[[ DATA PROVIDED open ]]

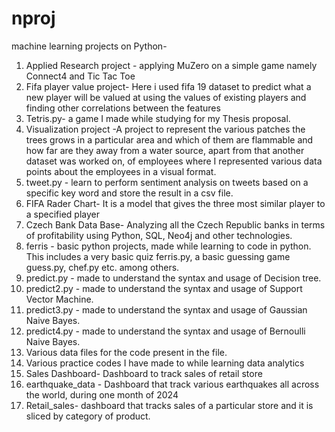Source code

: # nproj
machine learning projects on Python-
1.	Applied Research project - applying MuZero on a simple game namely Connect4 and Tic Tac Toe
2.	Fifa player value project- Here i used fifa 19 dataset to predict what a new player will be valued at using the values of existing players and finding other correlations between the features
3.	Tetris.py- a game I made while studying for my Thesis proposal.
4.	Visualization project -A project to represent the various patches the trees grows in a particular area and which of them are flammable and how far are they away from a water source, apart from that another dataset was worked on, of employees where I represented various data points about the employees in a visual format.
5.	tweet.py - learn to perform sentiment analysis on tweets based on a specific key word and store the result in a csv file.
6.	FIFA Rader Chart- It is a model that gives the three most similar player to a specified player
7.	 Czech Bank Data Base- Analyzing all the Czech Republic banks in terms of profitability using Python, SQL, Neo4j and other technologies.
8.	ferris - basic python projects, made while learning to code in python. This includes a very basic quiz ferris.py, a basic guessing game guess.py, chef.py etc. among others.
9.	predict.py - made to understand the syntax and usage of Decision tree.
10.	predict2.py - made to understand the syntax and usage of Support Vector Machine.
11.	predict3.py - made to understand the syntax and usage of Gaussian Naive Bayes.
12.	predict4.py - made to understand the syntax and usage of Bernoulli Naive Bayes.
13.	Various data files for the code present in the file.
14.	Various practice codes I have made to while learning data analytics
15.	Sales Dashboard- Dashboard to track sales of retail store
16.	earthquake_data - Dashboard that track various earthquakes all across the world, during one month of 2024
17.	Retail_sales- dashboard that tracks sales of a particular store and it is sliced by category of product.
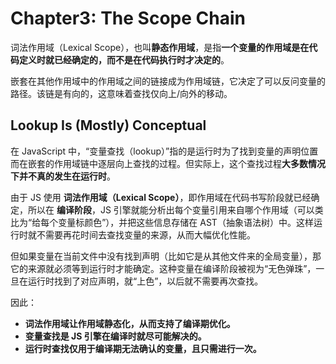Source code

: # Chapter3: The Scope Chain

词法作用域（Lexical Scope），也叫**静态作用域**，是指**一个变量的作用域是在代码定义时就已经确定的，而不是在代码执行时才决定的**。

嵌套在其他作用域中的作用域之间的链接成为作用域链，它决定了可以反问变量的路径。该链是有向的，这意味着查找仅向上/向外的移动。

## Lookup Is (Mostly) Conceptual

在 JavaScript 中，“变量查找（lookup）”指的是运行时为了找到变量的声明位置而在嵌套的作用域链中逐层向上查找的过程。但实际上，这个查找过程**大多数情况下并不真的发生在运行时**。

由于 JS 使用 **词法作用域（Lexical Scope）**，即作用域在代码书写阶段就已经确定，所以在 **编译阶段**，JS 引擎就能分析出每个变量引用来自哪个作用域（可以类比为“给每个变量标颜色”），并把这些信息存储在 AST（抽象语法树）中。这样运行时就不需要再花时间去查找变量的来源，从而大幅优化性能。

但如果变量在当前文件中没有找到声明（比如它是从其他文件来的全局变量），那它的来源就必须等到运行时才能确定。这种变量在编译阶段被视为“无色弹珠”，一旦在运行时找到了对应声明，就“上色”，以后就不需要再次查找。

因此：

- **词法作用域让作用域静态化，从而支持了编译期优化。**
- **变量查找是 JS 引擎在编译时就尽可能解决的。**
- **运行时查找仅用于编译期无法确认的变量，且只需进行一次。**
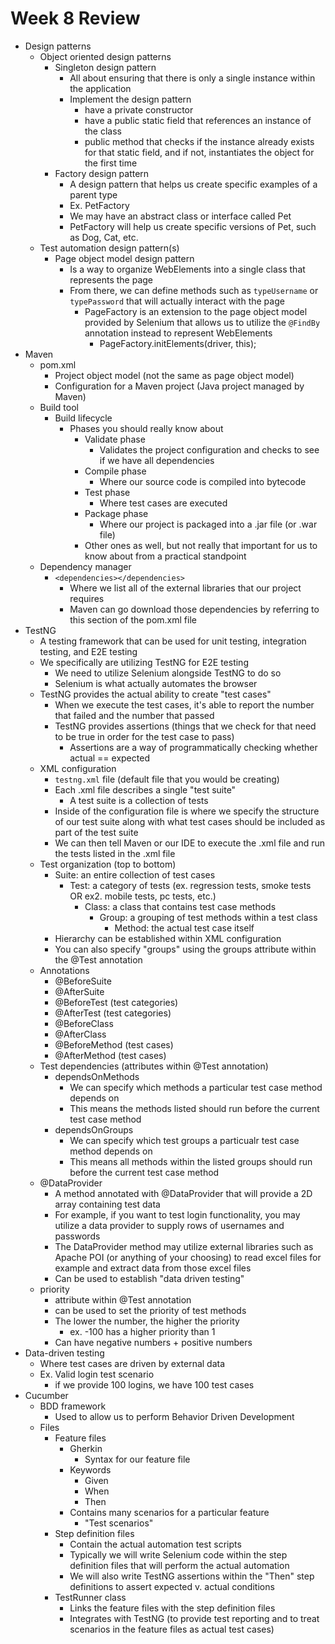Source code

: # Week 8 Review

* Design patterns
    - Object oriented design patterns
        - Singleton design pattern
            - All about ensuring that there is only a single instance within the application
            - Implement the design pattern
                - have a private constructor
                - have a public static field that references an instance of the class
                - public method that checks if the instance already exists for that static field, and if not, instantiates the object for the first time
        - Factory design pattern
            - A design pattern that helps us create specific examples of a parent type
            - Ex. PetFactory
            - We may have an abstract class or interface called Pet
            - PetFactory will help us create specific versions of Pet, such as Dog, Cat, etc.
    - Test automation design pattern(s)
        - Page object model design pattern
            - Is a way to organize WebElements into a single class that represents the page
            - From there, we can define methods such as `typeUsername` or `typePassword` that will actually interact with the page
                - PageFactory is an extension to the page object model provided by Selenium that allows us to utilize the `@FindBy` annotation instead to represent WebElements
                    - PageFactory.initElements(driver, this);
* Maven
    - pom.xml
        - Project object model (not the same as page object model)
        - Configuration for a Maven project (Java project managed by Maven)
    - Build tool
        - Build lifecycle
            - Phases you should really know about
                - Validate phase
                    - Validates the project configuration and checks to see if we have all dependencies
                - Compile phase
                    - Where our source code is compiled into bytecode
                - Test phase
                    - Where test cases are executed
                - Package phase
                    - Where our project is packaged into a .jar file (or .war file)
                - Other ones as well, but not really that important for us to know about from a practical standpoint
    - Dependency manager
        - `<dependencies></dependencies>`
            - Where we list all of the external libraries that our project requires
            - Maven can go download those dependencies by referring to this section of the pom.xml file
* TestNG
    - A testing framework that can be used for unit testing, integration testing, and E2E testing
    - We specifically are utilizing TestNG for E2E testing
        - We need to utilize Selenium alongside TestNG to do so
        - Selenium is what actually automates the browser
    - TestNG provides the actual ability to create "test cases"
        - When we execute the test cases, it's able to report the number that failed and the number that passed
        - TestNG provides assertions (things that we check for that need to be true in order for the test case to pass)
            - Assertions are a way of programmatically checking whether actual == expected
    - XML configuration
        - `testng.xml` file (default file that you would be creating)
        - Each .xml file describes a single "test suite"
            - A test suite is a collection of tests
        - Inside of the configuration file is where we specify the structure of our test suite along with what test cases should be included as part of the test suite
        - We can then tell Maven or our IDE to execute the .xml file and run the tests listed in the .xml file
    - Test organization (top to bottom)
        - Suite: an entire collection of test cases
            - Test: a category of tests (ex. regression tests, smoke tests OR ex2. mobile tests, pc tests, etc.)
                - Class: a class that contains test case methods
                    - Group: a grouping of test methods within a test class
                        - Method: the actual test case itself
        - Hierarchy can be established within XML configuration
        - You can also specify "groups" using the groups attribute within the @Test annotation
    - Annotations
        - @BeforeSuite
        - @AfterSuite
        - @BeforeTest (test categories)
        - @AfterTest (test categories)
        - @BeforeClass
        - @AfterClass
        - @BeforeMethod (test cases)
        - @AfterMethod  (test cases)
    - Test dependencies (attributes within @Test annotation)
        - dependsOnMethods
            - We can specify which methods a particular test case method depends on
            - This means the methods listed should run before the current test case method
        - dependsOnGroups
            - We can specify which test groups a particualr test case method depends on
            - This means all methods within the listed groups should run before the current test case method
    - @DataProvider
        - A method annotated with @DataProvider that will provide a 2D array containing test data
        - For example, if you want to test login functionality, you may utilize a data provider to supply rows of usernames and passwords
        - The DataProvider method may utilize external libraries such as Apache POI (or anything of your choosing) to read excel files for example and extract data from those excel files
        - Can be used to establish "data driven testing"
    - priority
        - attribute within @Test annotation
        - can be used to set the priority of test methods
        - The lower the number, the higher the priority
            - ex. -100 has a higher priority than 1
        - Can have negative numbers + positive numbers
* Data-driven testing
    - Where test cases are driven by external data
    - Ex. Valid login test scenario
        - if we provide 100 logins, we have 100 test cases
* Cucumber
    - BDD framework
        - Used to allow us to perform Behavior Driven Development
    - Files
        - Feature files
            - Gherkin
                - Syntax for our feature file
            - Keywords
                - Given
                - When
                - Then
            - Contains many scenarios for a particular feature
                - "Test scenarios"
        - Step definition files
            - Contain the actual automation test scripts
            - Typically we will write Selenium code within the step definition files that will perform the actual automation
            - We will also write TestNG assertions within the "Then" step definitions to assert expected v. actual conditions
        - TestRunner class
            - Links the feature files with the step definition files
            - Integrates with TestNG (to provide test reporting and to treat scenarios in the feature files as actual test cases)
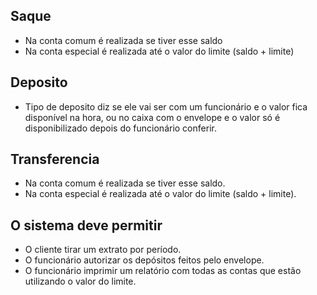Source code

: ## Saque

* Na conta comum é realizada se tiver esse saldo
* Na conta especial é realizada até o valor do limite (saldo + limite)

## Deposito

* Tipo de deposito diz se ele vai ser com um funcionário e o valor fica disponível na hora, ou no caixa com o envelope e o valor só é disponibilizado depois do funcionário conferir.


## Transferencia

* Na conta comum é realizada se tiver esse saldo. 
* Na conta especial é realizada até o valor do limite (saldo + limite).


## O sistema deve permitir

* O cliente tirar um extrato por período.
* O funcionário autorizar os depósitos feitos pelo envelope.
* O funcionário imprimir um relatório com todas as contas que estão utilizando o valor do limite.
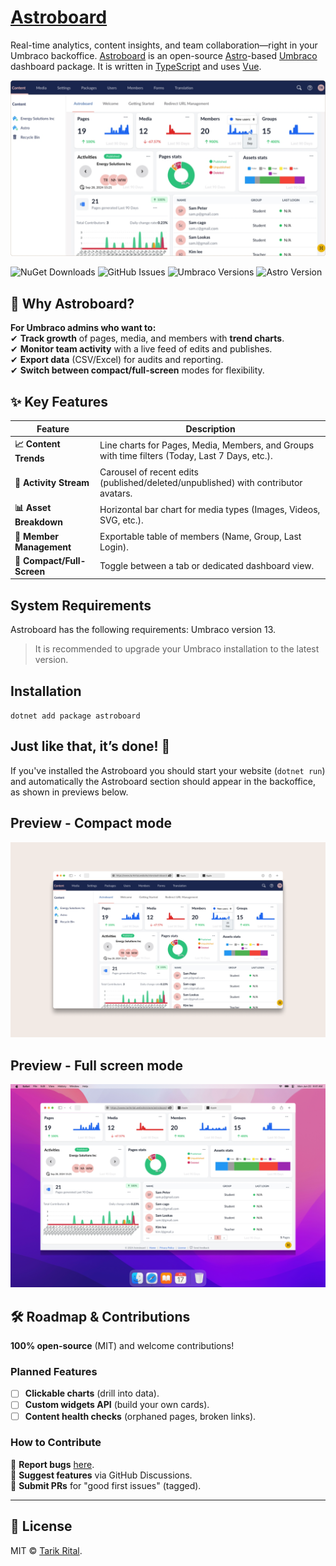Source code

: # [Astroboard](https://www.astroboard.website)

Real-time analytics, content insights, and team collaboration—right in your Umbraco backoffice.
[Astroboard](https://www.astroboard.website/) is an open-source [Astro](https://www.astro.build/)-based
[Umbraco](https://www.umbraco.com) dashboard package. It is written in [TypeScript](https://www.typescriptlang.org) and
uses [Vue](https://vuejs.org/).

![Astroboard is an Umbraco dashboard to get insights of your contents, assets and members.](https://raw.githubusercontent.com/wpplumber/astroboard/main/public/images/compact-mode-window.png)

![NuGet Downloads](https://img.shields.io/nuget/dt/astroboard?label=NuGet%20Downloads)
![GitHub Issues](https://img.shields.io/github/issues/wpplumber/astroboard)
![Umbraco Versions](https://img.shields.io/badge/Umbraco-13-blue)
![Astro Version](https://img.shields.io/badge/Astro-5.8.0-blue)

## 🚀 Why Astroboard?  
**For Umbraco admins who want to:**  
✔ **Track growth** of pages, media, and members with **trend charts**.  
✔ **Monitor team activity** with a live feed of edits and publishes.  
✔ **Export data** (CSV/Excel) for audits and reporting.  
✔ **Switch between compact/full-screen** modes for flexibility.  

## ✨ Key Features  

| Feature | Description |  
|---------|------------|  
| **📈 Content Trends** | Line charts for Pages, Media, Members, and Groups with time filters (Today, Last 7 Days, etc.). |  
| **🔄 Activity Stream** | Carousel of recent edits (published/deleted/unpublished) with contributor avatars. |  
| **📊 Asset Breakdown** | Horizontal bar chart for media types (Images, Videos, SVG, etc.). |  
| **👥 Member Management** | Exportable table of members (Name, Group, Last Login). | 
| **🎨 Compact/Full-Screen** | Toggle between a tab or dedicated dashboard view. |  

## System Requirements
Astroboard has the following requirements:
Umbraco version 13.

>It is recommended to upgrade your Umbraco installation to the latest version.


## Installation

`dotnet add package astroboard`

## Just like that, it’s done! 🎉
If you've installed the Astroboard you should start your website (`dotnet run`) and automatically the Astroboard section should appear in the backoffice, as shown in previews below.

## Preview - Compact mode

![image](https://raw.githubusercontent.com/wpplumber/astroboard/main/public/images/astroboard-compact-mode.png)

## Preview - Full screen mode

![preview](https://raw.githubusercontent.com/wpplumber/astroboard/main/public/images/mac-astroboard-fullscreen-mode.png)

## 🛠 Roadmap & Contributions  
**100% open-source** (MIT) and welcome contributions!  

### **Planned Features**  
- [ ] **Clickable charts** (drill into data).  
- [ ] **Custom widgets API** (build your own cards).  
- [ ] **Content health checks** (orphaned pages, broken links).  

### **How to Contribute**  
🔹 **Report bugs** [here](https://github.com/wpplumber/astroboard/issues).  
🔹 **Suggest features** via GitHub Discussions.  
🔹 **Submit PRs** for "good first issues" (tagged).  

---

## 📜 License  
MIT © [Tarik Rital](https://www.tarikrital.website/).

[[ DATA PROVIDED closed ]]

(EXERCISE OBJECTIVE) Reproduce only the lines above, starting at the line with "a specified player" and ending at the line with "in the file.", exactly as written.

(WRITTEN REPLY)
6.	FIFA Rader Chart- It is a model that gives the three most similar player to a specified player
7.	 Czech Bank Data Base- Analyzing all the Czech Republic banks in terms of profitability using Python, SQL, Neo4j and other technologies.
8.	ferris - basic python projects, made while learning to code in python. This includes a very basic quiz ferris.py, a basic guessing game guess.py, chef.py etc. among others.
9.	predict.py - made to understand the syntax and usage of Decision tree.
10.	predict2.py - made to understand the syntax and usage of Support Vector Machine.
11.	predict3.py - made to understand the syntax and usage of Gaussian Naive Bayes.
12.	predict4.py - made to understand the syntax and usage of Bernoulli Naive Bayes.
13.	Various data files for the code present in the file.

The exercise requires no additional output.